The task:
Give every line of the records exactly, please, from the first up to and including the one containing "In this section, we will".

Stored items from a collection:
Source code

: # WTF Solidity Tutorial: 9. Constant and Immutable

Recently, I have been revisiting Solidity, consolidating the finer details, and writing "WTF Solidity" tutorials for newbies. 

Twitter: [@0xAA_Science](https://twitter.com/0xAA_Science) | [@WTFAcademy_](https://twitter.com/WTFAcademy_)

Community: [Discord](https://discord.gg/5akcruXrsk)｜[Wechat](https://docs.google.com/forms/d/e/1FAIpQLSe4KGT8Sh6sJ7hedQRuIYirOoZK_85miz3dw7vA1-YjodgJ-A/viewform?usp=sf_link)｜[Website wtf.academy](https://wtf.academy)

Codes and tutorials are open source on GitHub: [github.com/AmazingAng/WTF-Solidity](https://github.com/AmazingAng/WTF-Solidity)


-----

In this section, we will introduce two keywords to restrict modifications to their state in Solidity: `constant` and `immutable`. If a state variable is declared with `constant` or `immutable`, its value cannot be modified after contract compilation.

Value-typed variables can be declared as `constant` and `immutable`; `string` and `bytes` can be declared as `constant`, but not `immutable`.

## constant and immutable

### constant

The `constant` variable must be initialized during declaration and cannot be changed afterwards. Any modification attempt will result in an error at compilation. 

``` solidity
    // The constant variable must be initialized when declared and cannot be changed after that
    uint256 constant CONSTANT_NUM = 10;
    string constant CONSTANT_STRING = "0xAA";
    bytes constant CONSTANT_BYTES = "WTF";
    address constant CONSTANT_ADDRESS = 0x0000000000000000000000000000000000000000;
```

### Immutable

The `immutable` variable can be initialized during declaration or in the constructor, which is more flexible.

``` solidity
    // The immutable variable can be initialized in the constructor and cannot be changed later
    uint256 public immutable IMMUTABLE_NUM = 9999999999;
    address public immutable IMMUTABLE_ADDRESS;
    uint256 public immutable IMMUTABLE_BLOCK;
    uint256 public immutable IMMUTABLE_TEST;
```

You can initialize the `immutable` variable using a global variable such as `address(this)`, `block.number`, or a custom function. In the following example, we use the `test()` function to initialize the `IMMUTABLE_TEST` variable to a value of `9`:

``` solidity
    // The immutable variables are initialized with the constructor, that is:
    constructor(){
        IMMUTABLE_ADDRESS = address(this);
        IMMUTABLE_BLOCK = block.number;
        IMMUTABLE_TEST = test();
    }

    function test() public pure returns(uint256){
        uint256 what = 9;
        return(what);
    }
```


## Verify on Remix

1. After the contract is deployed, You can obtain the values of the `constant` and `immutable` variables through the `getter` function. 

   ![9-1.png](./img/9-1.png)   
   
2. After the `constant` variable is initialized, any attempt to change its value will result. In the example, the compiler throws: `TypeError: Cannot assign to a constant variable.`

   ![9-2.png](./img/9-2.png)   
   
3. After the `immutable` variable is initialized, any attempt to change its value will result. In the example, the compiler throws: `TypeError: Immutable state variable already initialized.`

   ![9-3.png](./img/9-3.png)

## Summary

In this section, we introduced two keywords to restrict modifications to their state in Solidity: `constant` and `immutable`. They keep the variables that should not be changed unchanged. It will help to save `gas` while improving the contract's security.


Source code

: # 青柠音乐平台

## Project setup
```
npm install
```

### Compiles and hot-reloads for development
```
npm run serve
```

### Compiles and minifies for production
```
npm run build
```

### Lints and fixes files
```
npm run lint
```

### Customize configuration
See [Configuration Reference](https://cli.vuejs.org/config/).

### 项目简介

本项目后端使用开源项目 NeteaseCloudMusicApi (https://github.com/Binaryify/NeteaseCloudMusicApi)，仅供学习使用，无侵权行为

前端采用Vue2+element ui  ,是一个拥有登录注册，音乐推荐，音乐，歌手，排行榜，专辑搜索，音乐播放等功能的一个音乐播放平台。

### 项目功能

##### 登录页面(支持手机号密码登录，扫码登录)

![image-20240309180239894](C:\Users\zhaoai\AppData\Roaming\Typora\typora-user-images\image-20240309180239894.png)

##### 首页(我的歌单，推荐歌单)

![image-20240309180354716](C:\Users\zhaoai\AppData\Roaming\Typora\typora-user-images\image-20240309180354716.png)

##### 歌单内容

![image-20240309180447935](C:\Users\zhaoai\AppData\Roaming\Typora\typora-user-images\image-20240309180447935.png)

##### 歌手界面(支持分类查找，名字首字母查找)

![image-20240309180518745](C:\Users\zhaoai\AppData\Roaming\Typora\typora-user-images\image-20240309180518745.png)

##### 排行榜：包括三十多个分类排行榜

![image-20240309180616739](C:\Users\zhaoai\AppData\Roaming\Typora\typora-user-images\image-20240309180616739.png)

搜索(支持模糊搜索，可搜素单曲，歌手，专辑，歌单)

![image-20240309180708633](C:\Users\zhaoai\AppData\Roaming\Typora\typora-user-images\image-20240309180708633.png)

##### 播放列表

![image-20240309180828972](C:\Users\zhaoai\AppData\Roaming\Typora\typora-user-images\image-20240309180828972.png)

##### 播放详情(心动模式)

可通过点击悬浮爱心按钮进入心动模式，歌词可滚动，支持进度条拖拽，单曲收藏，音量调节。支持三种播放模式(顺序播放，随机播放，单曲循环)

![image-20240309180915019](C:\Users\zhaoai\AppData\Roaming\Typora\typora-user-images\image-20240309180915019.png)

Exercise response:
Source code

: # WTF Solidity Tutorial: 9. Constant and Immutable

Recently, I have been revisiting Solidity, consolidating the finer details, and writing "WTF Solidity" tutorials for newbies. 

Twitter: [@0xAA_Science](https://twitter.com/0xAA_Science) | [@WTFAcademy_](https://twitter.com/WTFAcademy_)

Community: [Discord](https://discord.gg/5akcruXrsk)｜[Wechat](https://docs.google.com/forms/d/e/1FAIpQLSe4KGT8Sh6sJ7hedQRuIYirOoZK_85miz3dw7vA1-YjodgJ-A/viewform?usp=sf_link)｜[Website wtf.academy](https://wtf.academy)

Codes and tutorials are open source on GitHub: [github.com/AmazingAng/WTF-Solidity](https://github.com/AmazingAng/WTF-Solidity)


-----

In this section, we will introduce two keywords to restrict modifications to their state in Solidity: `constant` and `immutable`. If a state variable is declared with `constant` or `immutable`, its value cannot be modified after contract compilation.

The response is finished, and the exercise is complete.